• [TASK OBJECTIVE]
Give back nothing but the number of lines in these entries that contain the word "existe".

[Dataset entries]
--------------------

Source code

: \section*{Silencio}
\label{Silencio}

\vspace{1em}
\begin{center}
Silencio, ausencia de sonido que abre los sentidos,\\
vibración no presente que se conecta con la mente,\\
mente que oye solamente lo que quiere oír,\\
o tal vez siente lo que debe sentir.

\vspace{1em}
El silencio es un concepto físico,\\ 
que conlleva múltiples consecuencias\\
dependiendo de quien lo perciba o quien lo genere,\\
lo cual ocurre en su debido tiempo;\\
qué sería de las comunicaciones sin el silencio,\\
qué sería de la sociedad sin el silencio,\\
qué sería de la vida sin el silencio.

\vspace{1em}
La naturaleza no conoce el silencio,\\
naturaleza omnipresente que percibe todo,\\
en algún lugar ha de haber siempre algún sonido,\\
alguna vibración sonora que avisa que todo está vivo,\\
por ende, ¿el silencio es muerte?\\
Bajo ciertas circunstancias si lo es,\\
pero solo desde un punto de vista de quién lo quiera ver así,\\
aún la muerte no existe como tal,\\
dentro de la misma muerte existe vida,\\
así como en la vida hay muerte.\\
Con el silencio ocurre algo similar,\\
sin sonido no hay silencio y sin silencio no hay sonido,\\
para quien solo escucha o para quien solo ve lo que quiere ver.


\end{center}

--------------------

• [PROBLEM SOLUTION]
2